とんでもなく下手というわけでもないが、何の変哲もない、ただの海の絵。
制作者を明かされないまま感想を求められたなら、きっと見た者全員がそう評するだろう。
事実、彼の口からもそんな風な台詞を耳にしたことがディーノにはあった。
薀蓄を語ることはないが、彼は身の回りに置くものの嗜好にはことのほかうるさい性質で、それは私室にあるもの、それこそこまごまとした調度品ひとつからもうかがえた。

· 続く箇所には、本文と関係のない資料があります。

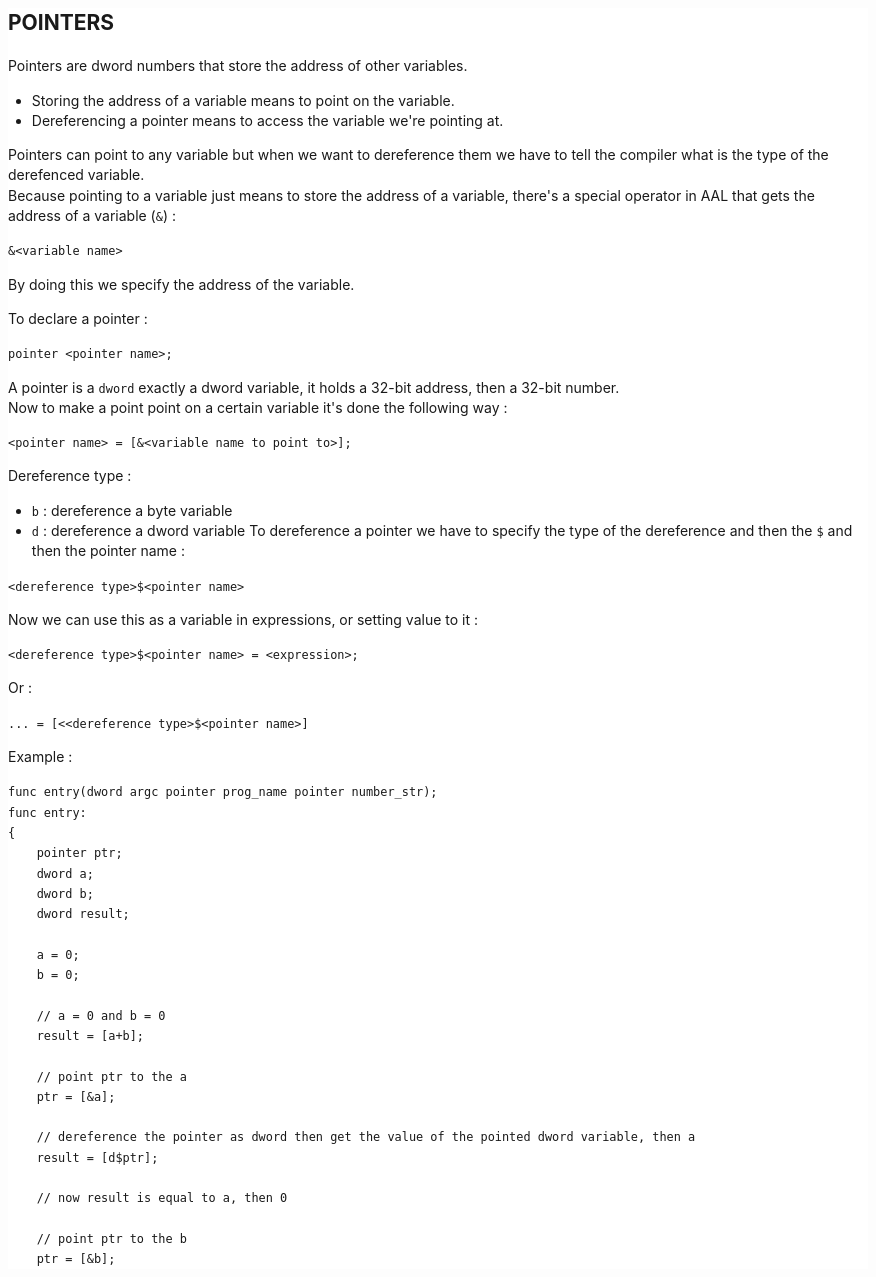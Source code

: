 ## POINTERS
Pointers are dword numbers that store the address of other variables.  
- Storing the address of a variable means to point on the variable.  
- Dereferencing a pointer means to access the variable we're pointing at.  

Pointers can point to any variable but when we want to dereference them we have to tell the compiler what is the type of the derefenced variable.  
Because pointing to a variable just means to store the address of a variable, there's a special operator in AAL that gets the address of a variable (`&`) :
```
&<variable name>
```
By doing this we specify the address of the variable.  

To declare a pointer :
```aal
pointer <pointer name>;
```
A pointer is a `dword` exactly a dword variable, it holds a 32-bit address, then a 32-bit number.  
Now to make a point point on a certain variable it's done the following way :
```aal
<pointer name> = [&<variable name to point to>];
```
Dereference type :
- `b` : dereference a byte variable
- `d` : dereference a dword variable
To dereference a pointer we have to specify the type of the dereference and then the `$` and then the pointer name :  

```aal
<dereference type>$<pointer name>
```
Now we can use this as a variable in expressions, or setting value to it :
```aal
<dereference type>$<pointer name> = <expression>;
```
Or :
```aal
... = [<<dereference type>$<pointer name>]
```
Example :
```aal
func entry(dword argc pointer prog_name pointer number_str);
func entry:
{
	pointer ptr;
	dword a;
	dword b;
	dword result;

	a = 0;
	b = 0;

	// a = 0 and b = 0
	result = [a+b];

	// point ptr to the a
	ptr = [&a];

	// dereference the pointer as dword then get the value of the pointed dword variable, then a
	result = [d$ptr];

	// now result is equal to a, then 0

	// point ptr to the b
	ptr = [&b];
```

それでも彼の部屋の、象牙色の地にラベンダーのストライプを薄く施した壁紙には、四角く切り取られた海が浮かんでいるのだ。
もうずっと、長いこと。
きっと、彼の主であった老人から絵を譲り受けた、その日から。


どんなにスケジュールがタイトな日の朝も、彼は海の前に立つ。
姿勢を正し、帽子を取り、心もち見上げる角度で。とても真摯に。
これで何度目だったか。見慣れて久しいその場面に出くわしたディーノは、彼に問うた。

「その海って、何処のなんだ?」

側によれば、面倒そうにちらと視線を寄越された。
邪魔をするなとでも言いたげな様子に、内心ディーノは溜息をつく。
仮にも一緒に夜を過ごした相手に対する態度ではない。そう思ったが、黙って彼を見つめ、返事を待った。
そうすれば彼が自分を無視しきれないのだと、ディーノは知っていたから。

「…さあな。」

程なくして、リボーンが折れた。
無駄な意地を張ることを、彼はもともと好まない。時間は貴重だ。彼とてディーノの性格は把握している。付き合いの長さは伊達ではなかった。
リボーンが視線を外すと、かわりに背中から腰へと腕がまわされた。
上着を身につけていないため、今は剥き出しのタトゥーが、リボーンの視界の端で跳ねていた。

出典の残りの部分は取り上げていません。